An Unequal Trade

  • D2D and Threading

    D2D and COM

     

    D2D follows a calling pattern that should be familiar to anyone used to D3D. A single export, D2D1CreateFactory creates a root interface (ID2D1Factory) from which all other objects in D2D are created. This pattern is similar to many COM APIs with the exception that the first call is not a call to CoCreateInstance (or CoGetClassObject). All D2D interfaces inherit from IUnknown, both for the sake of familiarity for developers already used to COM and because it provide a simple interface for reference counting and a type-safe extensibility point in the QueryInterface method. Using interface based design also allows for simple representations of polymorphism through interface inheritance.  It also allows intelli-sense to aid the user of the API to a much larger extent than a flat API would. However, D2D does not use the COM run time in any way, including: BSTRs, standard allocators, VARIANTs, proxies, apartments or registration.

    The simplest explanation for why D2D does not use COM is that on a point by point basis COM doesn’t provide sufficient value for the complexity it incurs, for the sort of low-level usage that D2D needs. (Other components certainly benefit from COM). Fundamentally, almost all D2D’s interfaces cannot be implemented by a component other than D2D. The properties exposed on something like an ID2D1Brush are far less important than the concrete and internal behaviors of the brush objects when they are passed back to D2D for rendering. Any attempt to formalize the interface between the brush and D2D so than any implementation might work would be extremely brittle, hard to evolve and would not be sufficiently high performance. To that extent, D2D doesn’t, arguably, use a component based design at all.

    D2D and Threading

     

    D2D’s threading model should be familiar to anyone who is familiar with all versions of D3D up to an including 10. Without regard to the current COM apartment, if any, the caller can specify whether they want a single threaded or multi-threaded instance of the root D2D factory interface.

    If they ask for a single threaded instance, the factory returned to the caller and all derived objects returned from it, can be used by a single thread - at a time. There is no notion of thread affinity, and if the object is called from multiple threads at the same time, D2D can enter unpredictable states and might crash.

    You can create as many single threaded instances as you like and you can call them from any apartment you want, even an MTA. For example, an ISAPI extension might create a single threaded instance of D2D to render and serve up a page and there might be many such single threaded instances within the same MTA.  Each single threaded instance has absolutely no serialization against any other single threaded instance within D2D, so, this mechanism provides a very large degree of scaling on the CPU.

    The caller can also create a multi-threaded instance of D2D, in this case the factory and all derived objects can be used from any thread, and, each render target can be rendered to independently. D2D serializes calls to these objects, so, a single multi-threaded D2D instance won’t scale as well on the CPU as many single threaded instances. However, the resources can be shared within the multi-threaded instance.

    You might note that the qualifier “On the CPU” was used quite a lot throughout this discussion.

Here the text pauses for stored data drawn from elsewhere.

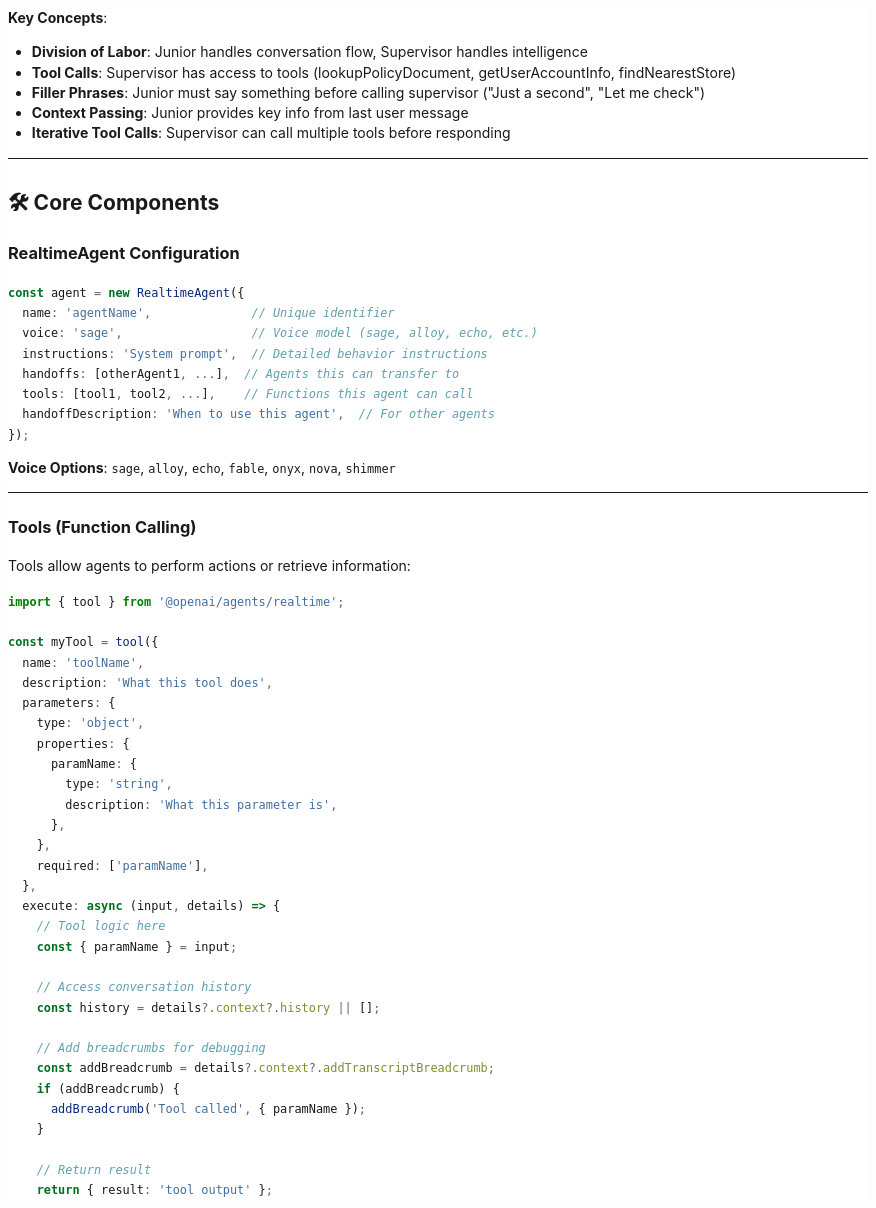 **Key Concepts**:
- **Division of Labor**: Junior handles conversation flow, Supervisor handles intelligence
- **Tool Calls**: Supervisor has access to tools (lookupPolicyDocument, getUserAccountInfo, findNearestStore)
- **Filler Phrases**: Junior must say something before calling supervisor ("Just a second", "Let me check")
- **Context Passing**: Junior provides key info from last user message
- **Iterative Tool Calls**: Supervisor can call multiple tools before responding

---

## 🛠️ Core Components

### RealtimeAgent Configuration

```typescript
const agent = new RealtimeAgent({
  name: 'agentName',              // Unique identifier
  voice: 'sage',                  // Voice model (sage, alloy, echo, etc.)
  instructions: 'System prompt',  // Detailed behavior instructions
  handoffs: [otherAgent1, ...],  // Agents this can transfer to
  tools: [tool1, tool2, ...],    // Functions this agent can call
  handoffDescription: 'When to use this agent',  // For other agents
});
```

**Voice Options**: `sage`, `alloy`, `echo`, `fable`, `onyx`, `nova`, `shimmer`

---

### Tools (Function Calling)

Tools allow agents to perform actions or retrieve information:

```typescript
import { tool } from '@openai/agents/realtime';

const myTool = tool({
  name: 'toolName',
  description: 'What this tool does',
  parameters: {
    type: 'object',
    properties: {
      paramName: {
        type: 'string',
        description: 'What this parameter is',
      },
    },
    required: ['paramName'],
  },
  execute: async (input, details) => {
    // Tool logic here
    const { paramName } = input;
    
    // Access conversation history
    const history = details?.context?.history || [];
    
    // Add breadcrumbs for debugging
    const addBreadcrumb = details?.context?.addTranscriptBreadcrumb;
    if (addBreadcrumb) {
      addBreadcrumb('Tool called', { paramName });
    }
    
    // Return result
    return { result: 'tool output' };
```
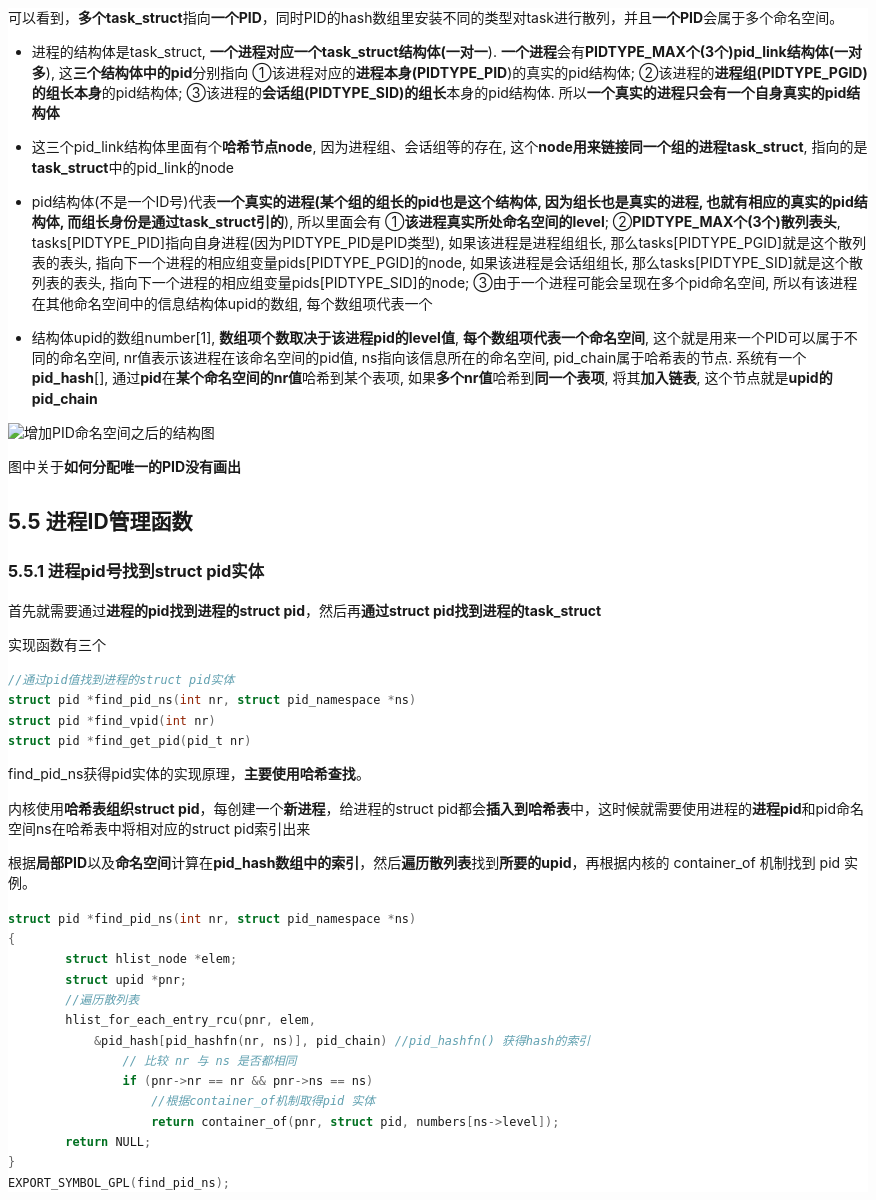 
可以看到，**多个task\_struct**指向**一个PID**，同时PID的hash数组里安装不同的类型对task进行散列，并且**一个PID**会属于多个命名空间。

- 进程的结构体是task\_struct, **一个进程对应一个task\_struct结构体(一对一**). **一个进程**会有**PIDTYPE\_MAX个(3个)pid\_link结构体(一对多**), 这**三个结构体中的pid**分别指向 ①该进程对应的**进程本身(PIDTYPE\_PID**)的真实的pid结构体; ②该进程的**进程组(PIDTYPE\_PGID)的组长本身**的pid结构体; ③该进程的**会话组(PIDTYPE\_SID)的组长**本身的pid结构体. 所以**一个真实的进程只会有一个自身真实的pid结构体**

- 这三个pid\_link结构体里面有个**哈希节点node**, 因为进程组、会话组等的存在, 这个**node用来链接同一个组的进程task\_struct**, 指向的是**task\_struct**中的pid\_link的node

- pid结构体(不是一个ID号)代表**一个真实的进程(某个组的组长的pid也是这个结构体, 因为组长也是真实的进程, 也就有相应的真实的pid结构体, 而组长身份是通过task\_struct引的**), 所以里面会有 ①**该进程真实所处命名空间的level**; ②**PIDTYPE\_MAX个(3个)散列表头**, tasks[PIDTYPE\_PID]指向自身进程(因为PIDTYPE\_PID是PID类型), 如果该进程是进程组组长, 那么tasks[PIDTYPE\_PGID]就是这个散列表的表头, 指向下一个进程的相应组变量pids[PIDTYPE\_PGID]的node, 如果该进程是会话组组长, 那么tasks[PIDTYPE\_SID]就是这个散列表的表头, 指向下一个进程的相应组变量pids[PIDTYPE\_SID]的node; ③由于一个进程可能会呈现在多个pid命名空间, 所以有该进程在其他命名空间中的信息结构体upid的数组, 每个数组项代表一个

- 结构体upid的数组number[1], **数组项个数取决于该进程pid的level值**, **每个数组项代表一个命名空间**, 这个就是用来一个PID可以属于不同的命名空间, nr值表示该进程在该命名空间的pid值, ns指向该信息所在的命名空间, pid\_chain属于哈希表的节点. 系统有一个**pid\_hash**[], 通过**pid**在**某个命名空间的nr值**哈希到某个表项, 如果**多个nr值**哈希到**同一个表项**, 将其**加入链表**, 这个节点就是**upid的pid\_chain**

![增加PID命名空间之后的结构图](./images/task_struct-with-namespace.png)

图中关于**如何分配唯一的PID没有画出**

## 5.5 进程ID管理函数

### 5.5.1 进程pid号找到struct pid实体

首先就需要通过**进程的pid找到进程的struct pid**，然后再**通过struct pid找到进程的task\_struct**

实现函数有三个

```c
//通过pid值找到进程的struct pid实体
struct pid *find_pid_ns(int nr, struct pid_namespace *ns)
struct pid *find_vpid(int nr)
struct pid *find_get_pid(pid_t nr)
```

find\_pid\_ns获得pid实体的实现原理，**主要使用哈希查找**。

内核使用**哈希表组织struct pid**，每创建一个**新进程**，给进程的struct pid都会**插入到哈希表**中，这时候就需要使用进程的**进程pid**和pid命名空间ns在哈希表中将相对应的struct pid索引出来

根据**局部PID**以及**命名空间**计算在**pid\_hash数组中的索引**，然后**遍历散列表**找到**所要的upid**，再根据内核的 container\_of 机制找到 pid 实例。

```c
struct pid *find_pid_ns(int nr, struct pid_namespace *ns)
{
        struct hlist_node *elem;
        struct upid *pnr; 
        //遍历散列表
        hlist_for_each_entry_rcu(pnr, elem,
            &pid_hash[pid_hashfn(nr, ns)], pid_chain) //pid_hashfn() 获得hash的索引 
                // 比较 nr 与 ns 是否都相同
                if (pnr->nr == nr && pnr->ns == ns) 
                    //根据container_of机制取得pid 实体
                    return container_of(pnr, struct pid, numbers[ns->level]);
        return NULL;
}
EXPORT_SYMBOL_GPL(find_pid_ns);
```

GPUs generally take advantage of fine-grained parallelism more so than CPUs, so, you need to think about scaling for GPU based rendering a little differently. For example, multi-threaded calls from the CPU might still end up being serialized when being sent to the GPU, however, a whole bank of pixel- and vertex- shaders will run in parallel to perform the rendering.

    You should also note that there is one exception to the serialization of calls into multi-threaded objects in D2D, D2D geometries are immutable and hence all geometry operation are both lock free and completely reentrant.

    D2D and Domains

     

    Coupled to this notion of threading is the notion of D2D resource domains. Every object created from a root D2D factory can only be used with objects created from the same D2D factory instance. Forcing this simplification allows course grained locking within D2D, which generally results in better performance than attempting to lock each D2D object independently.

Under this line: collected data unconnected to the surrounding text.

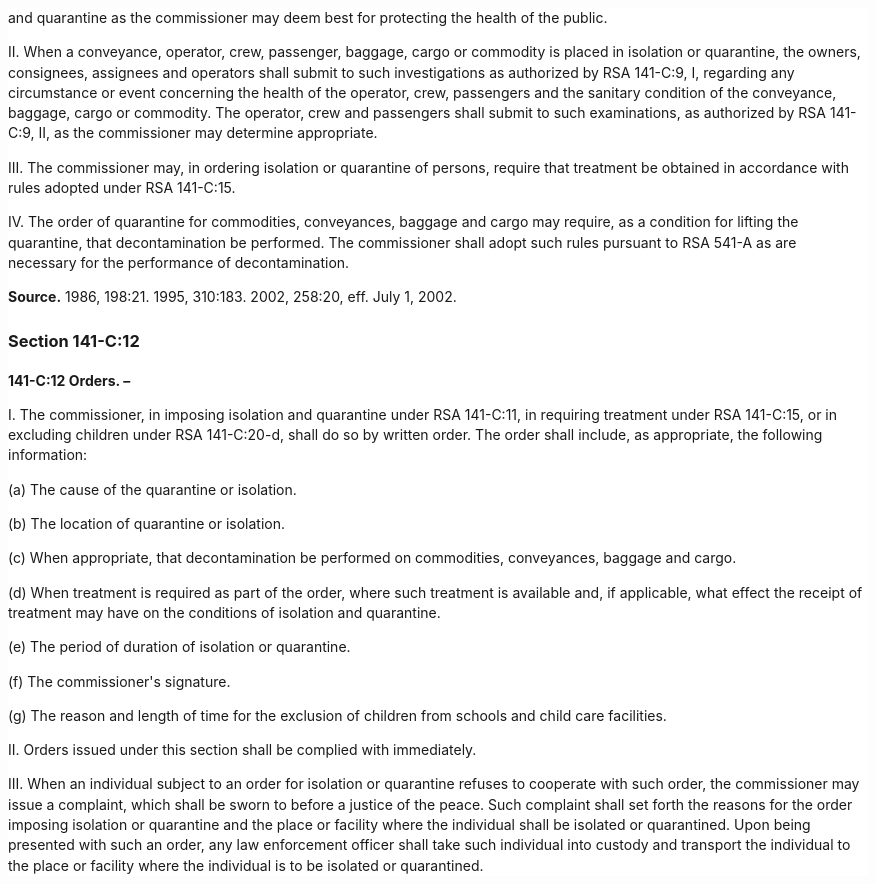 and quarantine as the commissioner may deem best for protecting the
health of the public.
                                             
 II. When a conveyance, operator, crew, passenger, baggage, cargo or
commodity is placed in isolation or quarantine, the owners, consignees,
assignees and operators shall submit to such investigations as
authorized by RSA 141-C:9, I, regarding any circumstance or event
concerning the health of the operator, crew, passengers and the sanitary
condition of the conveyance, baggage, cargo or commodity. The operator,
crew and passengers shall submit to such examinations, as authorized by
RSA 141-C:9, II, as the commissioner may determine appropriate.
                                             
 III. The commissioner may, in ordering isolation or quarantine of
persons, require that treatment be obtained in accordance with rules
adopted under RSA 141-C:15.
                                             
 IV. The order of quarantine for commodities, conveyances, baggage
and cargo may require, as a condition for lifting the quarantine, that
decontamination be performed. The commissioner shall adopt such rules
pursuant to RSA 541-A as are necessary for the performance of
decontamination.

**Source.** 1986, 198:21. 1995, 310:183. 2002, 258:20, eff. July 1,
2002.

### Section 141-C:12

 **141-C:12 Orders. –**
                                             
 I. The commissioner, in imposing isolation and quarantine under RSA
141-C:11, in requiring treatment under RSA 141-C:15, or in excluding
children under RSA 141-C:20-d, shall do so by written order. The order
shall include, as appropriate, the following information:
                                             
 (a) The cause of the quarantine or isolation.
                                             
 (b) The location of quarantine or isolation.
                                             
 (c) When appropriate, that decontamination be performed on
commodities, conveyances, baggage and cargo.
                                             
 (d) When treatment is required as part of the order, where such
treatment is available and, if applicable, what effect the receipt of
treatment may have on the conditions of isolation and quarantine.
                                             
 (e) The period of duration of isolation or quarantine.
                                             
 (f) The commissioner's signature.
                                             
 (g) The reason and length of time for the exclusion of children
from schools and child care facilities.
                                             
 II. Orders issued under this section shall be complied with
immediately.
                                             
 III. When an individual subject to an order for isolation or
quarantine refuses to cooperate with such order, the commissioner may
issue a complaint, which shall be sworn to before a justice of the
peace. Such complaint shall set forth the reasons for the order imposing
isolation or quarantine and the place or facility where the individual
shall be isolated or quarantined. Upon being presented with such an
order, any law enforcement officer shall take such individual into
custody and transport the individual to the place or facility where the
individual is to be isolated or quarantined.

    D2D does allow memory buffers to be shared as input bitmaps and render targets, when using software rendering and it also allows hardware surfaces to be shared (even across process) when doing hardware rendering via “DXGI interop”. There is no implied locking on the hardware surfaces in this case.

    Next up….

     

    For my next post I will provide an example of a multi-threaded D2D factory being shared between two STA apartments. The foreground apartment will do UI based rendering and the background will do bitmap decoding.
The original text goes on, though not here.